Bonjour RomualdR et bienvenu sur le forum.

La customisation de ton matériel, n'entraine en rien une annulation de la garantie.

La migration sera toujours possible, certains logiciels de custom ne seront peut être pas à jour pour Yosemite mais ils s'y mettront petit à petit (sauf impossibilité technique).

GeekTool, Flavours, DockMod, cDock, BootXChanger,....

Le dernier Crystal Clear n'est pas compatible avec Maverick.

Tous sauf ce dernier.

Je te laisse allez voir là pour Tune ton Ecran.


----------



## RomualdR (26 Juillet 2014)

Merci à toi, j'ai donc fait un saut sur le Mac App Store pour regarder un peu l'application, mais ça ne m'apprend rien de neuf, je ne sais pas si cette application permet une modification des icônes du dock par exemple. Ni la couleur du Finder comme le fait Flavours.

Selon toi, devrais-je télécharger Flavours ainsi que les autres applications pour commencer une customisation de mon appareil ?
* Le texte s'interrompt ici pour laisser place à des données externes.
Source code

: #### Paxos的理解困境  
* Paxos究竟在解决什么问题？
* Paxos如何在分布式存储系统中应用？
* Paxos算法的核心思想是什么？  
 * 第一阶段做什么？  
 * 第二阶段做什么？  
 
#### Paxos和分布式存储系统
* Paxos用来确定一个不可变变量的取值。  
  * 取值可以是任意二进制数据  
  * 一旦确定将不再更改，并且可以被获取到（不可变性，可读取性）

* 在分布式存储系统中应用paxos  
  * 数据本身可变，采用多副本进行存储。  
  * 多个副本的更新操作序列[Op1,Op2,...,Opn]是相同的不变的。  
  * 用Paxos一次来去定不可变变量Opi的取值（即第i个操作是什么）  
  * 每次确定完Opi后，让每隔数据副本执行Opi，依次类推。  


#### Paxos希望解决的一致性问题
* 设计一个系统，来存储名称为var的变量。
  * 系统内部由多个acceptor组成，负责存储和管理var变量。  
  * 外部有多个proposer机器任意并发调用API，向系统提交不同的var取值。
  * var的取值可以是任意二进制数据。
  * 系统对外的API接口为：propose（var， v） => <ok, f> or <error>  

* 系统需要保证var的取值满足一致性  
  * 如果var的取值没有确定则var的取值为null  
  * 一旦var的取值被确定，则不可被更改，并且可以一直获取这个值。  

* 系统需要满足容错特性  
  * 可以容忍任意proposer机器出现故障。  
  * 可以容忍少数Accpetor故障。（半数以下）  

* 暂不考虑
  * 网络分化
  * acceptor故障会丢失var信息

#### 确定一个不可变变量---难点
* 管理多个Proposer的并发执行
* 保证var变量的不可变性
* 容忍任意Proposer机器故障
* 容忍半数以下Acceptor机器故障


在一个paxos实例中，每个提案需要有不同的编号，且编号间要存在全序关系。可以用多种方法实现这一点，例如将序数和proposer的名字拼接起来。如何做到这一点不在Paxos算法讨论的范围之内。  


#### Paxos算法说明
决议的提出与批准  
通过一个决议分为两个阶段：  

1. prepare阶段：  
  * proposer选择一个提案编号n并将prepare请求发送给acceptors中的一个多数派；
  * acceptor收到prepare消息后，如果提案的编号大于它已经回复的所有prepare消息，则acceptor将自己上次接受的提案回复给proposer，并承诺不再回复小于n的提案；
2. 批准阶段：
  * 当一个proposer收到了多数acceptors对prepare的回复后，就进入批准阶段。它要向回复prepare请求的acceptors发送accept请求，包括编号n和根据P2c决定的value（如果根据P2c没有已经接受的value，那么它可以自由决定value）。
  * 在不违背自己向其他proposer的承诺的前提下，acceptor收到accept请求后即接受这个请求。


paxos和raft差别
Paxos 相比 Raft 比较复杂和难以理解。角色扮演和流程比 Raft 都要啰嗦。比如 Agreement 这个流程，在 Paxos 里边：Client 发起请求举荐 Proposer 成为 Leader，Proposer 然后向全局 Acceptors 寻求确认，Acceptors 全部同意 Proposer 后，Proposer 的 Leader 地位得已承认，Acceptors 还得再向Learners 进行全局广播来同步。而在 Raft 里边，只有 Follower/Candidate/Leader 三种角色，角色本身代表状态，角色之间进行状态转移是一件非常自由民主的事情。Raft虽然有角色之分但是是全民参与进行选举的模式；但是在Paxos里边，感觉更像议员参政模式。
Ah, et est-ce que cela entraîne à tout hasard des problèmes de latence ? Ou ça marche parfaitement ? Lequel me conseillerais-tu d'installer en premier sachant que je suis débutant dans ce milieu, et que je veux tout de même une personnalisation assez "voyante", "poussée".

Merci à toi.


----------



## Christophe31 (27 Juillet 2014)

Je serai toi, je commencerais par du gratuit LiteIcon (pour changert es icônes), GeekTool (pour afficher tout ce que tu veux sur le bureau), CDock (pour changer ton dock), pour te faire la main après tu regardes dans les différents posts ici pour trouver des explications et/ou des exemples.

Avec cela, pas de soucis de latence ou de ralentissement et tu fera déjà un grand pas dans la customization.
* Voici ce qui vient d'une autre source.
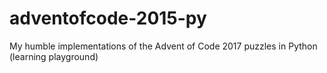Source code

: # adventofcode-2015-py
 My humble implementations of the Advent of Code 2017 puzzles in Python (learning playground)
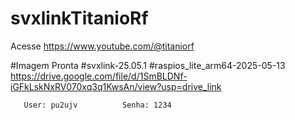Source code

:# svxlinkTitanioRf

Acesse 
https://www.youtube.com/@titaniorf


#Imagem Pronta 
   #svxlink-25.05.1 
   #raspios_lite_arm64-2025-05-13
      https://drive.google.com/file/d/1SmBLDNf-iGFkLskNxRV070xq3q1KwsAn/view?usp=drive_link
   
       User: pu2ujv          Senha: 1234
Pour Tune ton Ecran, je ne pense pas que l'application soit utilise.


----------



## RomualdR (27 Juillet 2014)

Merci à toi je pense que ça me sera d'une grande aide !
D'après ce que j'ai compris pour GeekTool vaut mieux voir des tutoriels car c'est assez complexe à comprendre comme logiciel je trouve...

Ensuite j'ai télécharger LiteIcon, et ça me met en haut de la fenêtre du logiciel un petit message : "This system is not supported! Change icons at your own risk." alors je me demande s'il n'y a aucun risque à l'utiliser ?
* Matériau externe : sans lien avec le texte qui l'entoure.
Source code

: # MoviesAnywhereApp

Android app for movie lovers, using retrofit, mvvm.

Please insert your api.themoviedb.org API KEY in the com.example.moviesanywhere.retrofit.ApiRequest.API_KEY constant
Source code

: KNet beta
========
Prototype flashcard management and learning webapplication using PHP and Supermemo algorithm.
Et pour finir CustomDock, quand je l'ouvre, ça m'affiche une petite fenêtre avec plusieurs choix :
- Install Transparent Dock
- Install Customizable Dock
- Install Pre-Made Dock
- Install Colored Finder sidebar
- Install LaunchAgent Fix
- Create Bug Report
- Restart Dock
- Restore Finder
- Restore Dock

Qu'est-ce que je dois faire là ? J'ai cliqué sur Install Colored Finder sidebar, et si je ne me trompe pas c'est pour la couleur de la barre du haut de mon bureau non ? Mais ça ne fait rien, je clique dessus mais rien ne se passe... Je ne comprends pas trop comment fonctionne ce programme :3


----------



## Caliao (29 Juillet 2014)

En gros pour cDock, il faut choisir Transparent Dock si tu désires utiliser un dock Transparent. 
Customizable Dock sert à le personnaliser toi-même (Il y a des indications qui s'ouvrent lorsque tu sélectionnes cette option; tu modifies alors un fichier texte que tu enregistres après modifications. Tu cliques alors sur l'icône de cDock qui est apparue sur ta barre des menus afin d'actualiser le tout et voir le résultat de tes modifications)
Exemple de mon dock fait avec cette méthode: 
	

	
	
		
		

		
			





Pre-Made Dock est un dock réalisé par le codeur du logiciel.

Le reste des options ne servent pas à customiser son dock, mais à renseigné le codeur de la présence d'un bug, de relancer le dock, le remettre à son état d'origine, etc..

Pour LiteIcon, il m'affiche aussi ce message et je n'ai jamais eu aucun problème. C'est un bon utilitaire pour changer les icônes sans trop se casser la tête. Petit Hic: Il faut tout de même bidouiller pour changer l'icône du calendrier.

Pour GeekTool, je pense t'avoir répondu sur le topic associé ^^


----------



## Gauthier (20 Août 2014)

Caliao a dit:


> Customizable Dock sert à le personnaliser toi-même (Il y a des indications qui s'ouvrent lorsque tu sélectionnes cette option; tu modifies alors un fichier texte que tu enregistres après modifications. Tu cliques alors sur l'icône de cDock qui est apparue sur ta barre des menus afin d'actualiser le tout et voir le résultat de tes modifications)
> Exemple de mon dock fait avec cette méthode:



Serait il possible d'avoir les valeurs que tu as utilisées pour ton doc personnalisé ? 
(J'aimerais le même genre mais pas en mode "plat", plutôt en mode "3D qui va en profondeur" si tu vois ce que je veux dire. Si tu sais me renseigner l'option ? Je débute aussi)


----------